Building with nature: Can reviving a marsh save this California town from sea level rise?
In the summer of 2013, a small group of volunteers was busy installing solar panels on an old, derelict home in the tiny town of Lakeport along the coast of Southern California.
For many the project seemed like a typical citizen-led initiative. But the solar panel installation represented a major attempt by the community’s aging leaders to turn a small marsh into a sustainable source of clean renewable energy to power the town’s homes, businesses and schools and to help keep the town’s beaches and the town’s history at bay.
The solar installation’s success, however, would prove to be less straightforward than expected and raise questions about how the town might best meet its sustainability-focused goals – as well as the impact the project’s success would ultimately have on its sea level rise vulnerability.
But first, a little background: The town’s land is very low-lying and close to the sea, and, by most measures, is under-water. The water is not only cold and briny, but also saltier, having been deposited from the sea over the past decades.
In the summer of 2013, the town’s leaders hoped that installing a solar panel array on the home of a retired school official might help the school meet its energy needs – and also help the school and the town meet their sea level rise vulnerability.

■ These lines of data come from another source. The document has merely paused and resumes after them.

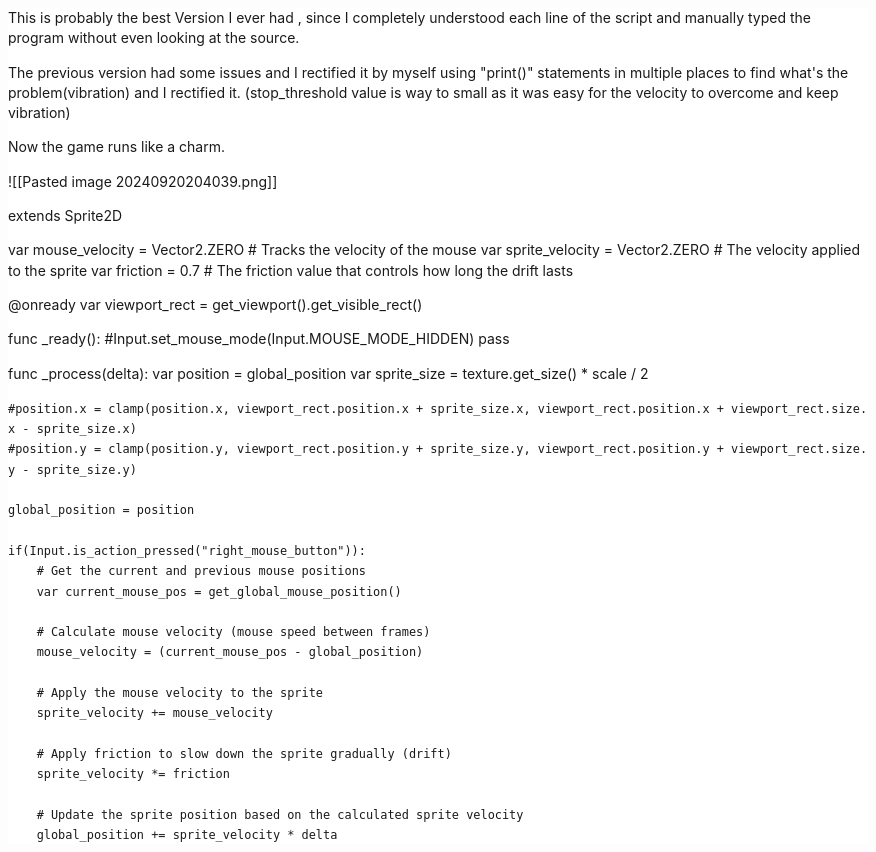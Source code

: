
This is probably the best Version I ever had , since I completely understood each line of the script and manually typed the program without even looking at the source.

The previous version had some issues and I rectified it by myself using "print()" statements in multiple places to find what's the problem(vibration) and I rectified it. (stop_threshold value is way to small as it was easy for the velocity to overcome and keep vibration)

Now the game runs like a charm.

 ![[Pasted image 20240920204039.png]]

extends Sprite2D

var mouse_velocity = Vector2.ZERO  # Tracks the velocity of the mouse
var sprite_velocity = Vector2.ZERO  # The velocity applied to the sprite
var friction = 0.7  # The friction value that controls how long the drift lasts

@onready var viewport_rect = get_viewport().get_visible_rect()

func _ready():
	#Input.set_mouse_mode(Input.MOUSE_MODE_HIDDEN)
	pass

func _process(delta):
	var position = global_position
	var sprite_size = texture.get_size() * scale / 2
	
	#position.x = clamp(position.x, viewport_rect.position.x + sprite_size.x, viewport_rect.position.x + viewport_rect.size.x - sprite_size.x)
	#position.y = clamp(position.y, viewport_rect.position.y + sprite_size.y, viewport_rect.position.y + viewport_rect.size.y - sprite_size.y)
	
	global_position = position
	
	if(Input.is_action_pressed("right_mouse_button")):
		# Get the current and previous mouse positions
		var current_mouse_pos = get_global_mouse_position()
		
		# Calculate mouse velocity (mouse speed between frames)
		mouse_velocity = (current_mouse_pos - global_position)
		
		# Apply the mouse velocity to the sprite
		sprite_velocity += mouse_velocity
		
		# Apply friction to slow down the sprite gradually (drift)
		sprite_velocity *= friction
		
		# Update the sprite position based on the calculated sprite velocity
		global_position += sprite_velocity * delta
	
	
	
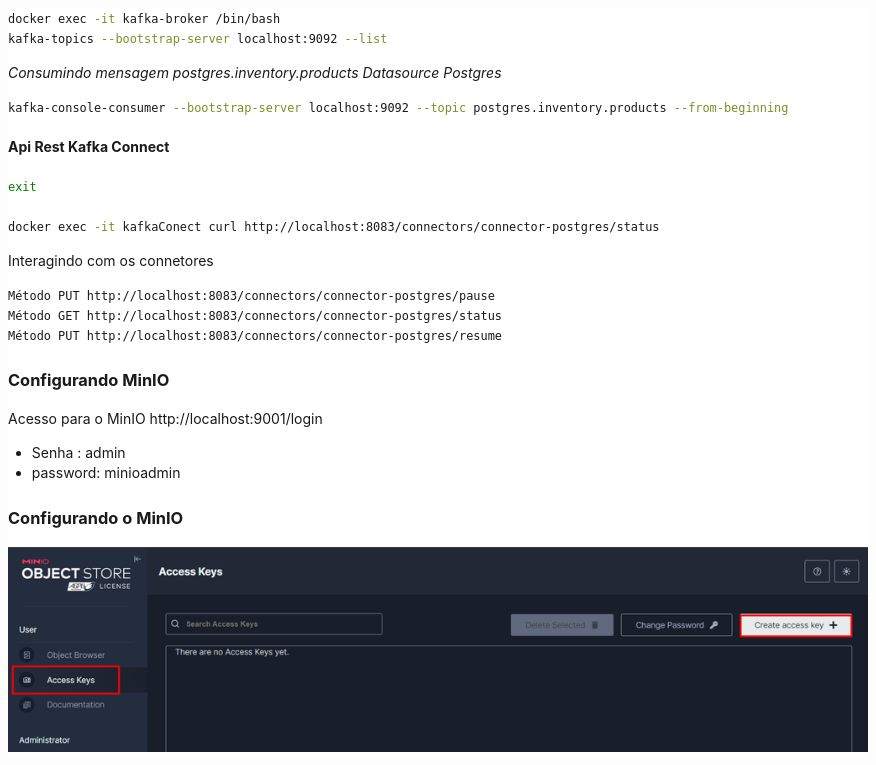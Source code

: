 
```bash
docker exec -it kafka-broker /bin/bash
kafka-topics --bootstrap-server localhost:9092 --list 
```


*Consumindo mensagem postgres.inventory.products Datasource Postgres*

```bash
kafka-console-consumer --bootstrap-server localhost:9092 --topic postgres.inventory.products --from-beginning
```


#### Api Rest Kafka Connect


```bash
exit

docker exec -it kafkaConect curl http://localhost:8083/connectors/connector-postgres/status

```

Interagindo com os connetores

```
Método PUT http://localhost:8083/connectors/connector-postgres/pause
Método GET http://localhost:8083/connectors/connector-postgres/status
Método PUT http://localhost:8083/connectors/connector-postgres/resume
```

### Configurando MinIO


Acesso para o MinIO http://localhost:9001/login

* Senha : admin
* password: minioadmin



### Configurando o MinIO

![MinIO](content/minio-01.png)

“I would think it’s a pretty important aspect to the town’s identity – that it’s a place that is resilient and that can meet its needs,” said Mike Ruhlman, director of the Department of Natural Resources and Environmental Protection’s program on climate resiliency and resilience in the Bay Area. “If you look at the state’s vulnerability to sea level rise, it’s in the range of 12 to 15 inches.”
If it became clear to Ruhlman and his co-directors, Bob and Judy Moore, what impact the project would have on the fragile coastal ecosystem of Lakeport, along with what it would mean for the town’s residents, who would be paying a premium to buy the solar panels, they decided to move on.